As the High Holidays approach, the local Chabad's Jewish Calendar and my parents appear. I'm in the backyard, bickering with my siblings as Daddooooo takes family pictures - stills and movies - under the pin oak tree. I'm in the kitchen as G'ma takes the navy Kosher cookbook off the shelf over her sink, opening to the same stained pages as always.
I am certain that the Revere Ware pot is 72 years old; G'ma and Daddooooo received the set as a wedding present in 1952. I'm almost positive that the Tupperware with the white lid also began life in their kitchen, as did my lifelong love of the matzoh ball.
I like them all the ways G'ma made them, the fluffy ones and the dense ones, the ones she served at Seders and the ones I could cajole her into serving me for lunch just because. Consistency was never her strong suit, but I didn't care. I, the pickiest eater in a family of picky eaters, was delighted with every iteration.
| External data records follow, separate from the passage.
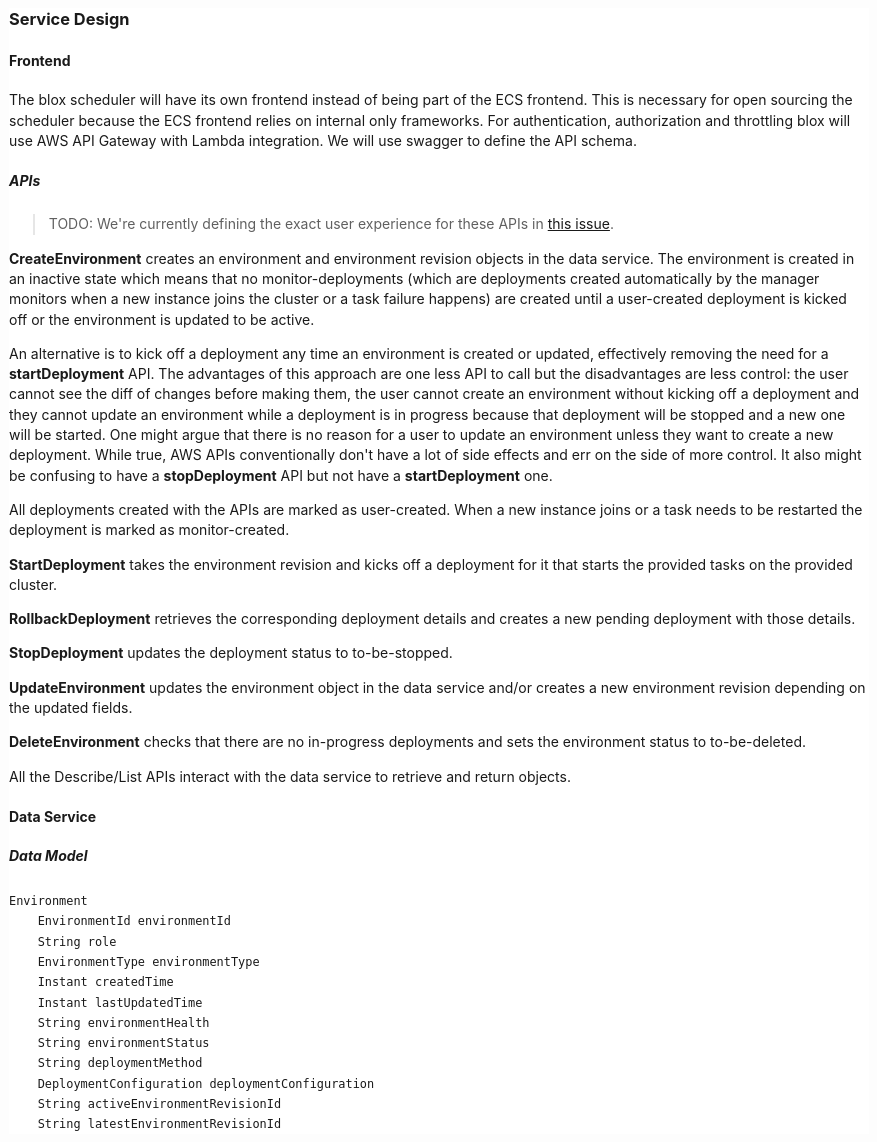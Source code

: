 ### Service Design
#### Frontend

The blox scheduler will have its own frontend instead of being part of the ECS frontend. This is necessary for open sourcing the scheduler because the ECS frontend relies on internal only frameworks. For authentication, authorization and throttling blox will use AWS API Gateway with Lambda integration. We will use swagger to define the API schema.

##### APIs

> TODO: We're currently defining the exact user experience for these APIs in [this issue](https://github.com/blox/blox/pull/252).

**CreateEnvironment** creates an environment and environment revision objects in the data service. The environment is created in an inactive state which means that no monitor-deployments (which are deployments created automatically by the manager monitors when a new instance joins the cluster or a task failure happens) are created until a user-created deployment is kicked off or the environment is updated to be active.

An alternative is to kick off a deployment any time an environment is created or updated, effectively removing the need for a **startDeployment** API. The advantages of this approach are one less API to call but the disadvantages are less control: the user cannot see the diff of changes before making them, the user cannot create an environment without kicking off a deployment and they cannot update an environment while a deployment is in progress because that deployment will be stopped and a new one will be started. One might argue that there is no reason for a user to update an environment unless they want to create a new deployment. While true, AWS APIs conventionally don't have a lot of side effects and err on the side of more control. It also might be confusing to have a **stopDeployment** API but not have a **startDeployment** one.

All deployments created with the APIs are marked as user-created. When a new instance joins or a task needs to be restarted the deployment is marked as monitor-created.

**StartDeployment** takes the environment revision and kicks off a deployment for it that starts the provided tasks on the provided cluster.

**RollbackDeployment** retrieves the corresponding deployment details and creates a new pending deployment with those details.

**StopDeployment** updates the deployment status to to-be-stopped.

**UpdateEnvironment** updates the environment object in the data service and/or creates a new environment revision depending on the updated fields.

**DeleteEnvironment** checks that there are no in-progress deployments and sets the environment status to to-be-deleted.

All the Describe/List APIs interact with the data service to retrieve and return objects.

#### Data Service
##### Data Model

    Environment
        EnvironmentId environmentId
        String role
        EnvironmentType environmentType
        Instant createdTime
        Instant lastUpdatedTime
        String environmentHealth
        String environmentStatus
        String deploymentMethod
        DeploymentConfiguration deploymentConfiguration
        String activeEnvironmentRevisionId
        String latestEnvironmentRevisionId
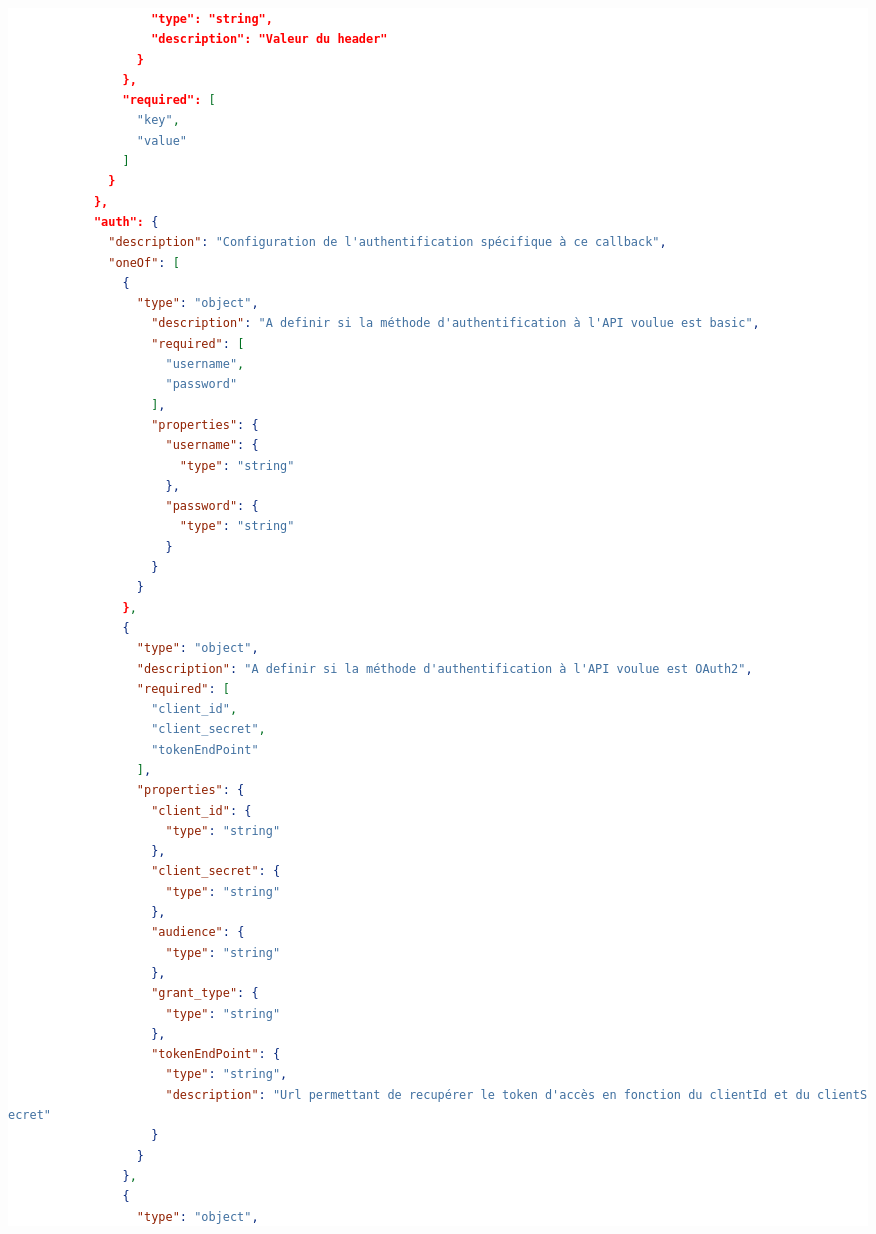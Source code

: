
 ```json json_schema
                    "type": "string",
                    "description": "Valeur du header"
                  }
                },
                "required": [
                  "key",
                  "value"
                ]
              }
            },
            "auth": {
              "description": "Configuration de l'authentification spécifique à ce callback",
              "oneOf": [
                {
                  "type": "object",
                    "description": "A definir si la méthode d'authentification à l'API voulue est basic",
                    "required": [
                      "username",
                      "password"
                    ],
                    "properties": {
                      "username": {
                        "type": "string"
                      },
                      "password": {
                        "type": "string"
                      }
                    }
                  }
                },
                {
                  "type": "object",
                  "description": "A definir si la méthode d'authentification à l'API voulue est OAuth2",
                  "required": [
                    "client_id",
                    "client_secret",
                    "tokenEndPoint"
                  ],
                  "properties": {
                    "client_id": {
                      "type": "string"
                    },
                    "client_secret": {
                      "type": "string"
                    },
                    "audience": {
                      "type": "string"
                    },
                    "grant_type": {
                      "type": "string"
                    },
                    "tokenEndPoint": {
                      "type": "string",
                      "description": "Url permettant de recupérer le token d'accès en fonction du clientId et du clientSecret"
                    }
                  }
                },
                {
                  "type": "object",
```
That is fortunate, because I, too, have a consistency problem with the consistency of my matzoh balls. TBG claims not to notice anything beyond the Yum Quotient, which is very high. I notice every difference and consume each of them - the Manischewitz and the Streits; the boiled quickly and the frozen; the golf balls and the baseballs - with reckless abandon.
The liquid itself deserves its own post. Suffice it to say that its role is to enhance the matzoh balls, rather than take center stage.
Jewish Penicillin - it cures physical aches and pains, and soothes the soul.
As I typed that I remembered the series saying the same thing. I can see G'ma smiling, with love, at my hubris.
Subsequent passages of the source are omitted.